**RECORDS PROVIDED**
━━━━━━━━━━

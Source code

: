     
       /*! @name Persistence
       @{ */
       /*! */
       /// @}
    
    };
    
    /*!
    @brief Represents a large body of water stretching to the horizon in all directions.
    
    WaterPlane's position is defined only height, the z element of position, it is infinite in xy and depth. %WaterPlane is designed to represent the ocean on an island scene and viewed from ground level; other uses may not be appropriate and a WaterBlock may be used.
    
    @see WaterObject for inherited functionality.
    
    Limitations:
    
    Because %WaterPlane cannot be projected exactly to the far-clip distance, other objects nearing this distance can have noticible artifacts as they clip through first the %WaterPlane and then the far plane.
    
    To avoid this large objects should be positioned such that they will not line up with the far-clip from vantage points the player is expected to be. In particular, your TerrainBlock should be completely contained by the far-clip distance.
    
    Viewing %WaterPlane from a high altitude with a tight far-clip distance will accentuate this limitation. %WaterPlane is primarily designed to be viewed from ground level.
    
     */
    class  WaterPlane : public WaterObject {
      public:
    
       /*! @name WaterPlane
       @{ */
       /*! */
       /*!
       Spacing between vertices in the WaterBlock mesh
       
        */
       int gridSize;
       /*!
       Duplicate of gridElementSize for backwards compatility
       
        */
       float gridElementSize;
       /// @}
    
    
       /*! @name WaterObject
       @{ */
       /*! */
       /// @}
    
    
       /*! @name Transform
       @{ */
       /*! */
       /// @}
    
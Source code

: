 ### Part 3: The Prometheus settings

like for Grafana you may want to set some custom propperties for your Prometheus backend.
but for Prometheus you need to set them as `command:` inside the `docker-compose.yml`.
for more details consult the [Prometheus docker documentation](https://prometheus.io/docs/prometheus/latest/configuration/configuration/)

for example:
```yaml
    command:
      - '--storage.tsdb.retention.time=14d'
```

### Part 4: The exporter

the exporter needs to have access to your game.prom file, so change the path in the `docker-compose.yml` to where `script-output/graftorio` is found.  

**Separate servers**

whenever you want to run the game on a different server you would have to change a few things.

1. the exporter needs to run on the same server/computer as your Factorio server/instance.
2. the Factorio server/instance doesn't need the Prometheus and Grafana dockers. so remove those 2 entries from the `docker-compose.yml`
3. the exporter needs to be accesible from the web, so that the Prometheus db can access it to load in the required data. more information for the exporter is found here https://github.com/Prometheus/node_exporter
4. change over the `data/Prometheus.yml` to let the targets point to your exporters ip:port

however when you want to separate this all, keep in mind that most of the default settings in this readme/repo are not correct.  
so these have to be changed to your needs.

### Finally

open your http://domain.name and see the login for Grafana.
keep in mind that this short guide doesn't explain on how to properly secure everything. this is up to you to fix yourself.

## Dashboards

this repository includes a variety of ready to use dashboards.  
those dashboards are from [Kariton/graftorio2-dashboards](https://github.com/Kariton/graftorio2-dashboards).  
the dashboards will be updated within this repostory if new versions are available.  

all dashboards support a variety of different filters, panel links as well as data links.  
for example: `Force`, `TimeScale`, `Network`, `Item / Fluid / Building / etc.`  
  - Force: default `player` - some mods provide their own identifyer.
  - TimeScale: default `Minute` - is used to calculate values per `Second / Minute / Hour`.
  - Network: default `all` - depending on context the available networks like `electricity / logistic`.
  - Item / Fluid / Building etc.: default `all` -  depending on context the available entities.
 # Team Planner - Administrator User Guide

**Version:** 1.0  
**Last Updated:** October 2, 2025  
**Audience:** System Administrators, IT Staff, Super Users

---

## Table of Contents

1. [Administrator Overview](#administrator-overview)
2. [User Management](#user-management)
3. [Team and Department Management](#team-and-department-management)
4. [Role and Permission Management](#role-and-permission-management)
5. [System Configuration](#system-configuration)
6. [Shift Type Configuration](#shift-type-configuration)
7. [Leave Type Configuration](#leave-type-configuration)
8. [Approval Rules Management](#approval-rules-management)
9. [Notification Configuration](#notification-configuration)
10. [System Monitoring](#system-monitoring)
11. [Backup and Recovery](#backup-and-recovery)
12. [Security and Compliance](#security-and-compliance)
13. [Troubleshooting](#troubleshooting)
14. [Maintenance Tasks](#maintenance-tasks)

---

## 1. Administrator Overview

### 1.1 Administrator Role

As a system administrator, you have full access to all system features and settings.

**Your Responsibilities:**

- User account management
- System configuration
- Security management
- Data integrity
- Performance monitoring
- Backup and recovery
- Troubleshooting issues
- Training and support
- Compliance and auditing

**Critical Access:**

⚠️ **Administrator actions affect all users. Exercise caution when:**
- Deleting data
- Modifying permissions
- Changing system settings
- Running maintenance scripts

━━━━━━━━━━

**TASK INSTRUCTIONS**
Write out, unaltered, the lines from the opening of the listing through the line that includes "Because %WaterPlane cannot".

**ANSWER BELOW**
Source code

:     
       /*! @name Persistence
       @{ */
       /*! */
       /// @}
    
    };
    
    /*!
    @brief Represents a large body of water stretching to the horizon in all directions.
    
    WaterPlane's position is defined only height, the z element of position, it is infinite in xy and depth. %WaterPlane is designed to represent the ocean on an island scene and viewed from ground level; other uses may not be appropriate and a WaterBlock may be used.
    
    @see WaterObject for inherited functionality.
    
    Limitations:
    
    Because %WaterPlane cannot be projected exactly to the far-clip distance, other objects nearing this distance can have noticible artifacts as they clip through first the %WaterPlane and then the far plane.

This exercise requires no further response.